While I am gone, my son, asked what he might want, mumbles something about not being sure and waiting for me as he scans the menu board, which only adds to her anguish. When I return, I chat her up as cheerfully as I can, yum-yumming over the plates of cookies in the display case and the brownies and muffins covering the trays, oohing-and-ahhing at the Egyptian art and various local-made jewelry, and finally saying to my son, as she disappears into the back kitchen, that she seems to think we're going to kill her. "Yes," he says, steeped in Psych-Major training and Law-Enforcement Know-How, "She does indeed."

When she comes back, things ease up as the talk turns to birdies. Bird Sighting #3 involves a long row of feathers of many shapes and sizes tucked neatly into the space between the far wall and a horizontal white power strip, and she becomes engaged, pointing to them one-by-one and naming their origin: "Emu; then three African parrots; a blue jay--"I knew that one!" I exclaim goofily, and she continues through cardinals and exotic love birds until I pat the black enamel Crow silhouette pinned to my shirt and tell her "I love birds. Especially the Corvids."

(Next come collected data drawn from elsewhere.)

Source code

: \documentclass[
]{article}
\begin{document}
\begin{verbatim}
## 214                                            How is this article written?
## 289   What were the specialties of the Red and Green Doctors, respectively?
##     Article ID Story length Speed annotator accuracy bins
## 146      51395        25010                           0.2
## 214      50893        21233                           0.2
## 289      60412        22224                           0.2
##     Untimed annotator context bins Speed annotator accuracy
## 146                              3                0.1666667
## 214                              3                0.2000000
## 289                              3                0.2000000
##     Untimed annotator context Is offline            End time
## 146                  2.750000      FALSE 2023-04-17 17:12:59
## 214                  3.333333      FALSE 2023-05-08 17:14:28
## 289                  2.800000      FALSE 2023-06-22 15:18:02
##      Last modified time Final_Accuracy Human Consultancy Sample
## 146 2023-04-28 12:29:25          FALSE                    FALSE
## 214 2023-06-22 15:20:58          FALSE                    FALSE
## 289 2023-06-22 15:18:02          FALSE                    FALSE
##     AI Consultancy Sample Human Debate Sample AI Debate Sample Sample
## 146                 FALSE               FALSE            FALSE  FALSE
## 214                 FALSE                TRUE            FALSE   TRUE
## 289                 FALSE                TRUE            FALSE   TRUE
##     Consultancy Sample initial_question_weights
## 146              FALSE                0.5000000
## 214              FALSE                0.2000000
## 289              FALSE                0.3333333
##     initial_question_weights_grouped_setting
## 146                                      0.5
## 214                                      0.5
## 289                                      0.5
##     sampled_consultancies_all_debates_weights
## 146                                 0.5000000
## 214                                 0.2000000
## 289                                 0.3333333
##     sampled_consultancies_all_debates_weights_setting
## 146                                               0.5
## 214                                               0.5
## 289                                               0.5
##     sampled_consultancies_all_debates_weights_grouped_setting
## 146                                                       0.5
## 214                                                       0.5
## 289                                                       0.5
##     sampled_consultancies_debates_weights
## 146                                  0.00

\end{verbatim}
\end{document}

Incidents with birds, and the birds themselves, follow me everywhere always, because I care for them, and because they know that I do. Again, I don't "believe" in this, but the poetry of it is where I live. "Oh yes!" she says, launching into an essay inspired by a National Geographic documentary and its tests on Ravens and Crows (the Ravens win by a feather), and as she rambles on with her back to us I suddenly realize that I do in fact have to rob her. Nothing involving violence or threats or the cash drawer: I am gazing down with awe at a Day-by-Day "Zen Calendar," and having just read and been deeply moved by poet Rainer Maria Rilke's incredible little book Letters on Cezanne--and all of the ways in which it both informed me and spoke to changes and becomings happening in my own life as well--I was astonished to see the page for this day, Friday, May 25th, 2007:

"And do not change. Do not divert your love from visible things. But go on loving what is good, simple and ordinary; animals and things and flowers, and keep the balance true." --Rainer Maria Rilke

I stole that page. I just had to. Me and my Secular Franciscan frame of reference gave thanks to the flawless narrative of the universe, tore it slowly from atop the thick block of paper and tucked it into my man-purse. Her coffee was great, and the pastries as well, and we were hoping that she was still cloaked in all of the charm we had showered upon her before we left, when an hour later we coasted to a stop at the entrance to the George Washington Bridge, preparing to play stop-action bumper-cars with a honking, jostling crowd of millions.